Chapter 14 Review Joe Puccio
1. Closed Shop
People To Identify
Jacob Coxey was a businessman and populist who wanted to pressure the federal government to help those hurt by the depression of 1893. To do this, he led “Coxey’s Army” on a slow march to the nation’s capital.
Eugene V. Debs founded the American Railway Union (ARU) and was jailed, without a jury trial. He sued and the case went to the Supreme Court where it was overturned by unanimous vote.
Henry Clay Frick was a plant manager at the Carnegie firm and was responsible for the Homestead strike.
Samuel Gompers was elected president of the AFL whose mission was to push for closed shops by using collective bargaining.
Oliver H. Kelley founded the Patrons of Husbandry which was dedicated to solving the problems facing farmers of the time.
Terence Powerly was a machinist. He joined the Knights of Labor in 1874 and five years later became its Grandmaster Workman. Unlike many other members, Powderly didn’t focus on better wages or shorter hours.
William Sylvis founded the National Labor Union (NLA). It was the first union to accept skilled and unskilled workers. The NLA was responsible for the 1882 ban on Chinese immigration.
Places To Locate
Reviewing the Facts
Some of the problems that led workers to unionize were caused by mandatory long work hours, pay cuts, and poor working conditions. Unionization helped workers by pressuring government and the business community to change labor policies.
The significance of the Haymarket Riot was that it failed to reach its intended goals and in fact, set the labor union movement back. It also caused unions to rethink their strategies, and in part, caused the end of the Knights of Labor.
The American Federation of Labor differed from the other unions in its strategies. It used collective bargaining to push for closed shops, which worked.
Most Americans opposed labor unionization in the late 1800’s because they felt that unions disturbed the peace. At that time, they also sympathized with business leaders who said that unions were an attempt to monopolize labor.
The Homestead Strike dealt a huge blow to unions in the steel industry. The Carnegie didn’t give a contract to a union for another 45 years. Also, although 20% of the workers were rehired after the strike, then were hired back at a reduced wage.
Farmers faced the issue of having to borrow money to survive between harvests. Additionally, then often lost their farms and/or were forced to switch to tenant farming. The underlying cause of these hardships were the steep railroad fees in rural areas and this prevent the farmers from being able to afford moving their crops to market. The fees often forced farmers to take out mortgages that they couldn’t pay back and many of them ended up losing their farms.

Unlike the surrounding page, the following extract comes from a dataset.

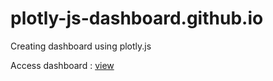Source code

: # plotly-js-dashboard.github.io
Creating dashboard using plotly.js

<p>Access dashboard : <a href="https://tmuchlissin.github.io/plotly-js-dashboard.github.io/" style="text-decoration: underline">view</a><p>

The Grange was a union of farmers. In many farming states it helped to pass the “Grange Law” which resulted in the regulation of railroad prices. The Supreme Court stuck this down on the grounds that one state couldn’t regulate a railroad that traveled through several states during its journey.
The origin of the Populist Party was in farmers’ alliances. The goal of the Populist Party was to change American Politics for the good of the people. It made it easier for “the people” to draft their own laws through many different means.
The Sherman Silver Purchase Act caused the government to buy silver dollars at more than they were worth. This made the government’s gold supply dwindle which resulted in a weakened public confidence in the US Dollar. The wealthy, such as the executives at J.P. Morgan, were in favor of this because it allowed them to make huge profits off bonds. Populists were opposed to it because it allowed the wealthy to make money off those who faced hardships in the nation.
In the 1896 election, the contenders were Bryan and McKinley. Those who supported Bryan were mainly in the south and northern mid-west. McKinley supporters were mainly in the northeastern states, who were mostly labor workers and republicans.
I think that this statement was an opinion. Rural laborers mostly had to deal with the rail road companies and banks. Urban workers had to deal with their employers and big business.
The groups that opposed inflationary policies were the urban workers. They were opposed to them because they stood to lose from them since prices would go up but their wages likely would not.